(Stored data)
☆ ☆ ☆ ☆
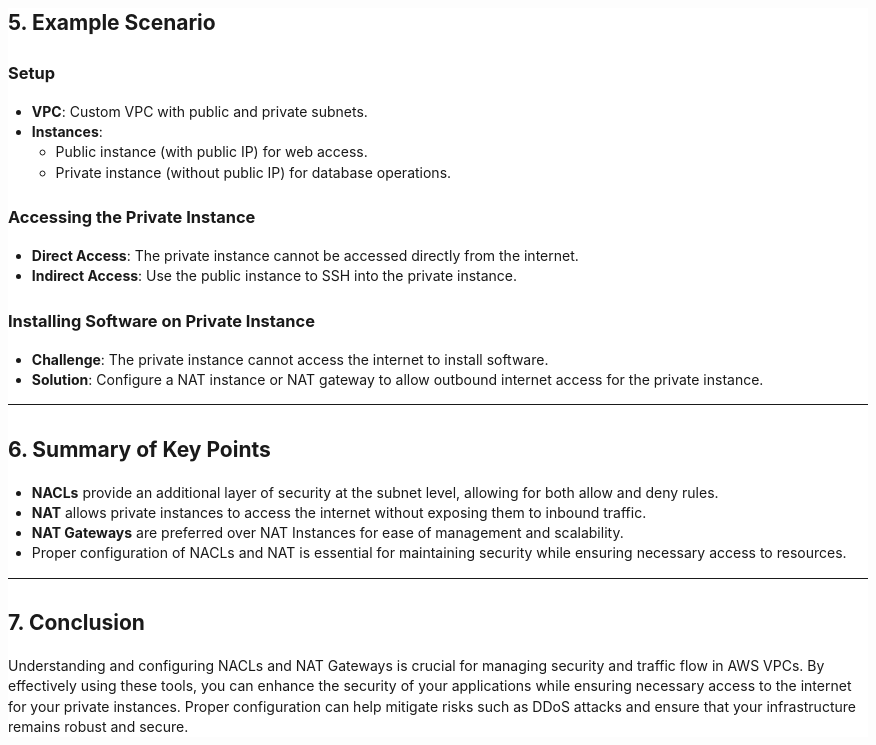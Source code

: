 ## 5. Example Scenario

### Setup
- **VPC**: Custom VPC with public and private subnets.
- **Instances**: 
  - Public instance (with public IP) for web access.
  - Private instance (without public IP) for database operations.

### Accessing the Private Instance
- **Direct Access**: The private instance cannot be accessed directly from the internet.
- **Indirect Access**: Use the public instance to SSH into the private instance.

### Installing Software on Private Instance
- **Challenge**: The private instance cannot access the internet to install software.
- **Solution**: Configure a NAT instance or NAT gateway to allow outbound internet access for the private instance.

---

## 6. Summary of Key Points

- **NACLs** provide an additional layer of security at the subnet level, allowing for both allow and deny rules.
- **NAT** allows private instances to access the internet without exposing them to inbound traffic.
- **NAT Gateways** are preferred over NAT Instances for ease of management and scalability.
- Proper configuration of NACLs and NAT is essential for maintaining security while ensuring necessary access to resources.

---

## 7. Conclusion
Understanding and configuring NACLs and NAT Gateways is crucial for managing security and traffic flow in AWS VPCs. By effectively using these tools, you can enhance the security of your applications while ensuring necessary access to the internet for your private instances. Proper configuration can help mitigate risks such as DDoS attacks and ensure that your infrastructure remains robust and secure.
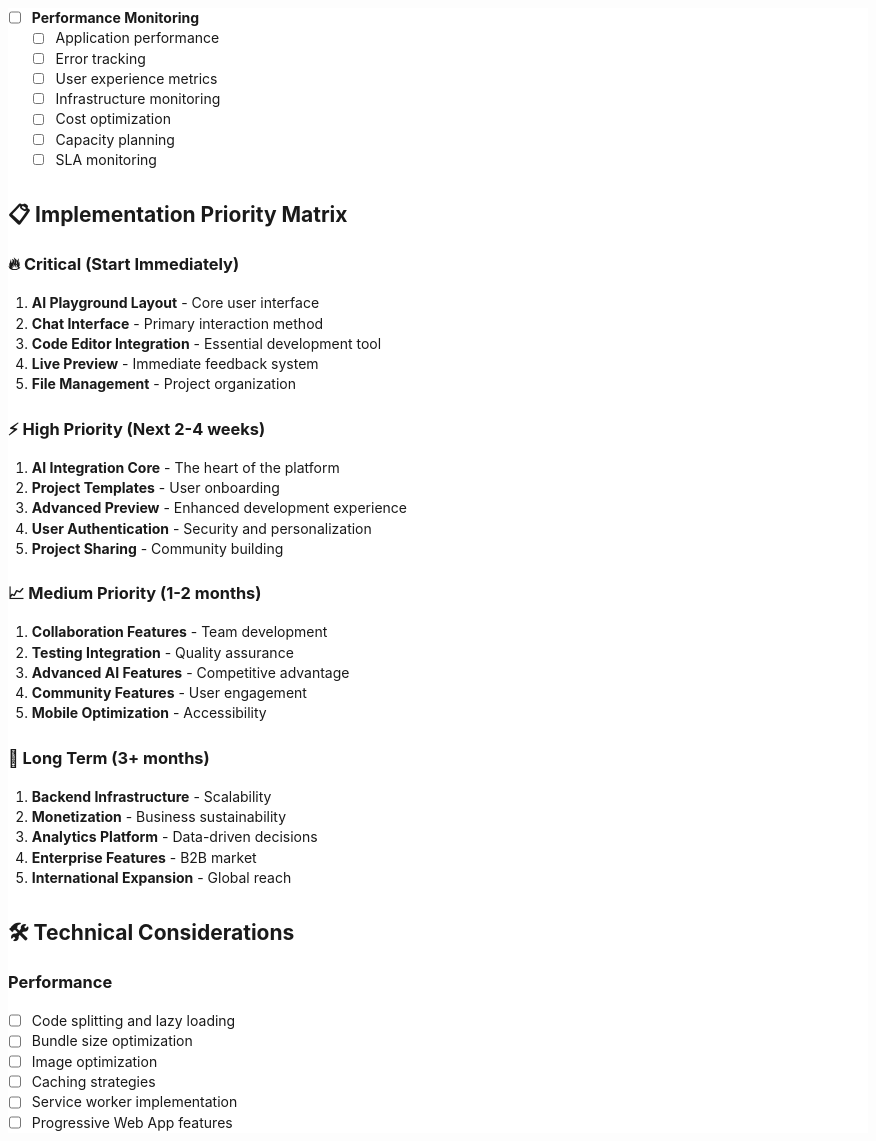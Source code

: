 - [ ] **Performance Monitoring**
  - [ ] Application performance
  - [ ] Error tracking
  - [ ] User experience metrics
  - [ ] Infrastructure monitoring
  - [ ] Cost optimization
  - [ ] Capacity planning
  - [ ] SLA monitoring

## 📋 Implementation Priority Matrix

### 🔥 Critical (Start Immediately)
1. **AI Playground Layout** - Core user interface
2. **Chat Interface** - Primary interaction method
3. **Code Editor Integration** - Essential development tool
4. **Live Preview** - Immediate feedback system
5. **File Management** - Project organization

### ⚡ High Priority (Next 2-4 weeks)
1. **AI Integration Core** - The heart of the platform
2. **Project Templates** - User onboarding
3. **Advanced Preview** - Enhanced development experience
4. **User Authentication** - Security and personalization
5. **Project Sharing** - Community building

### 📈 Medium Priority (1-2 months)
1. **Collaboration Features** - Team development
2. **Testing Integration** - Quality assurance
3. **Advanced AI Features** - Competitive advantage
4. **Community Features** - User engagement
5. **Mobile Optimization** - Accessibility

### 🎯 Long Term (3+ months)
1. **Backend Infrastructure** - Scalability
2. **Monetization** - Business sustainability
3. **Analytics Platform** - Data-driven decisions
4. **Enterprise Features** - B2B market
5. **International Expansion** - Global reach

## 🛠️ Technical Considerations

### Performance
- [ ] Code splitting and lazy loading
- [ ] Bundle size optimization
- [ ] Image optimization
- [ ] Caching strategies
- [ ] Service worker implementation
- [ ] Progressive Web App features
☆ ☆ ☆ ☆
# [Exercise details]
Nothing but the lines above from the one containing "[ ] **Performance Monitoring**" through the one containing "2. **Chat Interface**" should appear in the answer, each repeated exactly.

# [Problem solution]
: - [ ] **Performance Monitoring**
  - [ ] Application performance
  - [ ] Error tracking
  - [ ] User experience metrics
  - [ ] Infrastructure monitoring
  - [ ] Cost optimization
  - [ ] Capacity planning
  - [ ] SLA monitoring

## 📋 Implementation Priority Matrix

### 🔥 Critical (Start Immediately)
1. **AI Playground Layout** - Core user interface
2. **Chat Interface** - Primary interaction method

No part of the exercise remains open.